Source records
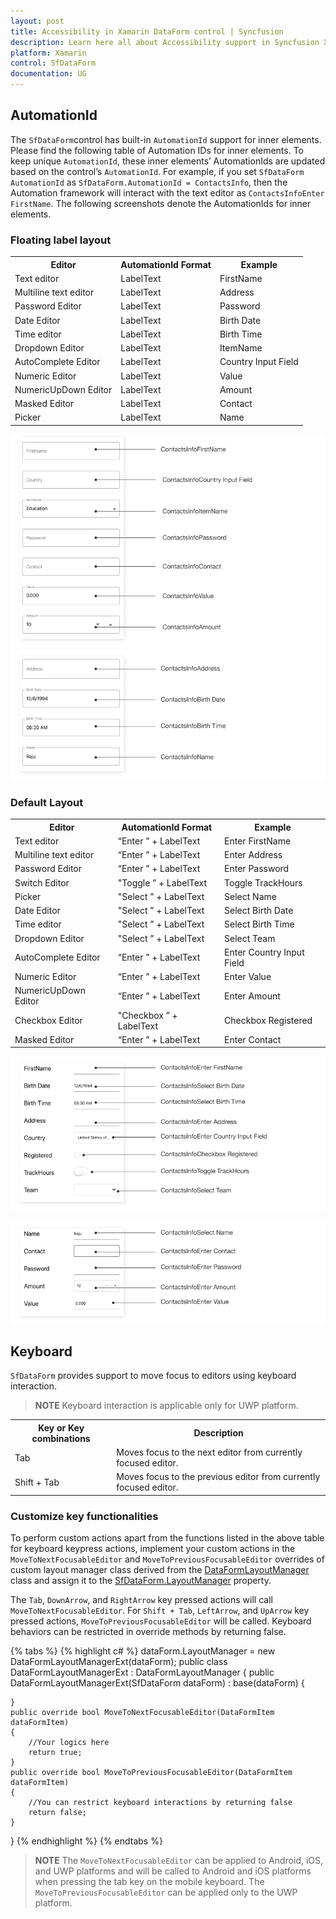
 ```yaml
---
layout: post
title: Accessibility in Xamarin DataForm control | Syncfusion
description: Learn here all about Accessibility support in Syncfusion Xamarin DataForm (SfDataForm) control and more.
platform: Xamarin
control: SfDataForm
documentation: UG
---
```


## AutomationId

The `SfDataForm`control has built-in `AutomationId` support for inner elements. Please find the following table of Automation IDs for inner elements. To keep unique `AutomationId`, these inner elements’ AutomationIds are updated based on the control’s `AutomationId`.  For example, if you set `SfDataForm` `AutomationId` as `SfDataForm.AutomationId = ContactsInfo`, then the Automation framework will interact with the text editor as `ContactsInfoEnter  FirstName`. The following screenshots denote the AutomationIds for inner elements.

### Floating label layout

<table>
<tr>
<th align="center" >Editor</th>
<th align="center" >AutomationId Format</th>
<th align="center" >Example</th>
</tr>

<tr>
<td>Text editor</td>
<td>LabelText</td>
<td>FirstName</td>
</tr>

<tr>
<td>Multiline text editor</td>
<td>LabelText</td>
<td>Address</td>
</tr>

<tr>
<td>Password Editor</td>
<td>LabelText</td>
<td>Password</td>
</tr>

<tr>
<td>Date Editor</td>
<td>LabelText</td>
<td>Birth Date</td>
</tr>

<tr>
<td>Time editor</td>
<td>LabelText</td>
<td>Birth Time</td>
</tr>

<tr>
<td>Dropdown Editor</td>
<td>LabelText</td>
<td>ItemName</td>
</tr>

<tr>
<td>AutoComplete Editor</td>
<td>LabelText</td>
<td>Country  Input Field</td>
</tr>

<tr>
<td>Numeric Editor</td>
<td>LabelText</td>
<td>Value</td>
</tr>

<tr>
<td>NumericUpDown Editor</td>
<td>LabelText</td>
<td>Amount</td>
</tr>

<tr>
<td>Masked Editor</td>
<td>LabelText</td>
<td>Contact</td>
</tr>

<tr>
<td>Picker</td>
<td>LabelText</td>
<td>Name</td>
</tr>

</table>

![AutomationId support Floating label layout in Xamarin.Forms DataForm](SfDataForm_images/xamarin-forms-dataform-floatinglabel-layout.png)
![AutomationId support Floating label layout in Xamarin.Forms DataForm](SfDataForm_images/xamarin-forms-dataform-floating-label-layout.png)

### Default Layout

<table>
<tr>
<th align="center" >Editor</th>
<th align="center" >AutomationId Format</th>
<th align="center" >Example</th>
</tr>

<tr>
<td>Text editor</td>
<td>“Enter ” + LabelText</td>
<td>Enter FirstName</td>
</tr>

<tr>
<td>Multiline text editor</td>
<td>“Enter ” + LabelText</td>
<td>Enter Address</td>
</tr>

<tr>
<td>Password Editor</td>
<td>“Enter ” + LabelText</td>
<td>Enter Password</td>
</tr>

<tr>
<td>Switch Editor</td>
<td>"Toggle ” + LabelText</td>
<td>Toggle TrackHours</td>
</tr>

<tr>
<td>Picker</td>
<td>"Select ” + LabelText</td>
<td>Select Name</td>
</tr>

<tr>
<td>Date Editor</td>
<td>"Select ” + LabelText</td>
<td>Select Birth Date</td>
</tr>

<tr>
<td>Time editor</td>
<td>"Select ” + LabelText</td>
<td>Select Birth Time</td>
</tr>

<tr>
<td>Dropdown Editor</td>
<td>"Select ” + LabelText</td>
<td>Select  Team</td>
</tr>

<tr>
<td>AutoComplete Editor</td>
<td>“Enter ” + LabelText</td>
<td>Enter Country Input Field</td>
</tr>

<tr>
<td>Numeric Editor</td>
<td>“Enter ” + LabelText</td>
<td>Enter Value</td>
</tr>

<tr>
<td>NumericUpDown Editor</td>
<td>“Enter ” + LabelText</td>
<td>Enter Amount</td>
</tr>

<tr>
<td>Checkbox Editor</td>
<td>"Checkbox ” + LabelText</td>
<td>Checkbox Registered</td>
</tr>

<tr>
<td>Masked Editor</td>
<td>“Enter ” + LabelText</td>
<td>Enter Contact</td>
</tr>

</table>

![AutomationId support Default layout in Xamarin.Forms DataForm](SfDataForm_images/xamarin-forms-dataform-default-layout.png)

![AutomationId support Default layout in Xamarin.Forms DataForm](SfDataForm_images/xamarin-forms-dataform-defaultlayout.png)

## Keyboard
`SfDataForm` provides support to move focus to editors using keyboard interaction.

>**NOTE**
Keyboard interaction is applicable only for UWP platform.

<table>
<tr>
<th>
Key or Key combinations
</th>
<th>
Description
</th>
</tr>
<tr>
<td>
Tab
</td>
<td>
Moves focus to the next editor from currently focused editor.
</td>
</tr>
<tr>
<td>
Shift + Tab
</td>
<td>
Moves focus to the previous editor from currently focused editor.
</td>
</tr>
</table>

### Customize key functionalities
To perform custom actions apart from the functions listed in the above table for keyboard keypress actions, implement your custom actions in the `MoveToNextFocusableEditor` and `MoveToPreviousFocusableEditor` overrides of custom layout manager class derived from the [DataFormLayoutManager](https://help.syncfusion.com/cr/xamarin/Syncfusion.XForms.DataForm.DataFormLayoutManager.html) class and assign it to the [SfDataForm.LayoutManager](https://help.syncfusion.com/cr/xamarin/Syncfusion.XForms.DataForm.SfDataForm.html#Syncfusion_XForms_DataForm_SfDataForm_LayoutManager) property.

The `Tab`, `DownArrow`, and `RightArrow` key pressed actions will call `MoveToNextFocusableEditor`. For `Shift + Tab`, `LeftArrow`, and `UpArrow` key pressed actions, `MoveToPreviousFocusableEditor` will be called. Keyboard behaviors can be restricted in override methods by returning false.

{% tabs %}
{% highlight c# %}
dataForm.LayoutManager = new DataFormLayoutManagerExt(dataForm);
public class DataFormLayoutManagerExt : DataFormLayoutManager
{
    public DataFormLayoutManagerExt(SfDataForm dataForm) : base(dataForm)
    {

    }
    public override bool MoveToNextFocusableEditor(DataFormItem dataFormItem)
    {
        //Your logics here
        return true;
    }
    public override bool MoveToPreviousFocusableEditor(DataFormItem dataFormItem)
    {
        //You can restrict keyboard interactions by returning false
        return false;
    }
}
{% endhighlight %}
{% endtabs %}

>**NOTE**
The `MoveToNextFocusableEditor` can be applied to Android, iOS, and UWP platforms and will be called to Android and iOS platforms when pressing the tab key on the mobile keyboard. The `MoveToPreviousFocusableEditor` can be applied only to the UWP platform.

...

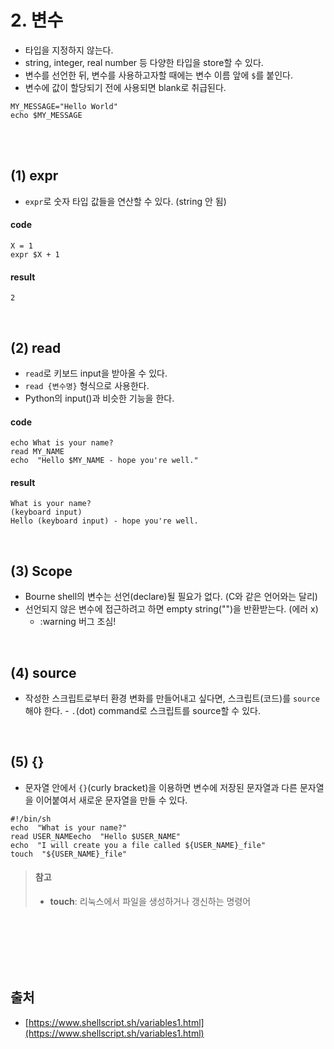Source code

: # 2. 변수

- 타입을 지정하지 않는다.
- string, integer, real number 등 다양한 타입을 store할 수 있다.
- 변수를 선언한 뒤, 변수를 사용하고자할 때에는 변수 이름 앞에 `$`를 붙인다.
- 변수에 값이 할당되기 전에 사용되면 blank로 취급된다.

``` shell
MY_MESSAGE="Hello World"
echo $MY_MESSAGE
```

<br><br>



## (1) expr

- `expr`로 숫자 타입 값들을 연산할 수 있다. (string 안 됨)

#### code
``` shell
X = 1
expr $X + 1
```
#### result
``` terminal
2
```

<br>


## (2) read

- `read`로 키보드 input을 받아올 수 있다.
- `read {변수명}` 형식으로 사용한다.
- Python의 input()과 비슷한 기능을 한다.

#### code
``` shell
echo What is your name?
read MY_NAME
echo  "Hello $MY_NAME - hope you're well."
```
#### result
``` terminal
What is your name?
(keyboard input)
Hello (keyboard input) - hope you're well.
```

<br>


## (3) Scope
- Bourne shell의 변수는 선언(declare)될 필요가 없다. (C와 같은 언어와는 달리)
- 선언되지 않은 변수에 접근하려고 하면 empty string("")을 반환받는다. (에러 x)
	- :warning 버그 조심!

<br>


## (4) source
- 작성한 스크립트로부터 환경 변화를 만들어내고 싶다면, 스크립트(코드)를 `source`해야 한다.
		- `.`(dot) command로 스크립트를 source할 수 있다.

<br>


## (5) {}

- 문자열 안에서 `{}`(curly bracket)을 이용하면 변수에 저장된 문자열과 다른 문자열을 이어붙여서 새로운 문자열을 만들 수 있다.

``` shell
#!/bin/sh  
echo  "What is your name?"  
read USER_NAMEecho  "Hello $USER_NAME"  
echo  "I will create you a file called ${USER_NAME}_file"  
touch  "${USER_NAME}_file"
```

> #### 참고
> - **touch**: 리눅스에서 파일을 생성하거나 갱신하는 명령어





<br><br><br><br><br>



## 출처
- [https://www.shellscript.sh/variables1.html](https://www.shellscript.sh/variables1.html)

--

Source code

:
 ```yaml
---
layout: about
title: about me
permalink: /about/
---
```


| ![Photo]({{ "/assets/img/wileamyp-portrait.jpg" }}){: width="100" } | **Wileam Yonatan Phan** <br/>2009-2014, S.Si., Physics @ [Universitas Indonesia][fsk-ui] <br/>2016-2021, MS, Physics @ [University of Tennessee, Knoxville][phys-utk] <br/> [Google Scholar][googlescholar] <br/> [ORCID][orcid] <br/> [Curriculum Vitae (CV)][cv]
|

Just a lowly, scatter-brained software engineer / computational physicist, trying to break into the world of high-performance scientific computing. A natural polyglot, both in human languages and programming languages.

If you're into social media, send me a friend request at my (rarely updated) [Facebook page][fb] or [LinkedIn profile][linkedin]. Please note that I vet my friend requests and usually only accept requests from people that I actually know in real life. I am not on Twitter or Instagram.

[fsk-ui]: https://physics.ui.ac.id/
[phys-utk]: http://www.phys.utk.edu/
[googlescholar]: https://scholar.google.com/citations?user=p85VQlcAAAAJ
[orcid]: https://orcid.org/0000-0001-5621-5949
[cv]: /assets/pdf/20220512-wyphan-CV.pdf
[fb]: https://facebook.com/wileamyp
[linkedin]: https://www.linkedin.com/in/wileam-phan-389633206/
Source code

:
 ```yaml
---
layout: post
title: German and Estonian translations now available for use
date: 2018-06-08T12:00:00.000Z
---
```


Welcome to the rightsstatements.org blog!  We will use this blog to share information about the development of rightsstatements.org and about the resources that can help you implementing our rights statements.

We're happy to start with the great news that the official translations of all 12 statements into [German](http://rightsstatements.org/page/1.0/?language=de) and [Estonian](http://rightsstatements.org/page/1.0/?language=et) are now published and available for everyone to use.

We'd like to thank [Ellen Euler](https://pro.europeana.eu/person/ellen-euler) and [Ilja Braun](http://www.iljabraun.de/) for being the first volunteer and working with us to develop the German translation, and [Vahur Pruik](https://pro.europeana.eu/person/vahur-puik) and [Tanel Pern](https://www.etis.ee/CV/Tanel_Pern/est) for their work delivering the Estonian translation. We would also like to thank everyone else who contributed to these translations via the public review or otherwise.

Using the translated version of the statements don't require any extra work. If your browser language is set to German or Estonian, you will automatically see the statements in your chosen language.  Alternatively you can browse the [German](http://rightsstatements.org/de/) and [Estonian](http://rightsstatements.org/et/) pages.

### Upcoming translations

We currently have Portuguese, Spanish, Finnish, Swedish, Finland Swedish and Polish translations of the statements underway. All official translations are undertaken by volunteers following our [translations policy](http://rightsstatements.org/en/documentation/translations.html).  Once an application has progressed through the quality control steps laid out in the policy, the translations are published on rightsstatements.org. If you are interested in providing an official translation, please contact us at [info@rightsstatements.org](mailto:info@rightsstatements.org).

**To do:** Go through the records and show every line with the string "documentation" in it.

**Result below:**
documentation: UG
We currently have Portuguese, Spanish, Finnish, Swedish, Finland Swedish and Polish translations of the statements underway. All official translations are undertaken by volunteers following our [translations policy](http://rightsstatements.org/en/documentation/translations.html).  Once an application has progressed through the quality control steps laid out in the policy, the translations are published on rightsstatements.org. If you are interested in providing an official translation, please contact us at [info@rightsstatements.org](mailto:info@rightsstatements.org).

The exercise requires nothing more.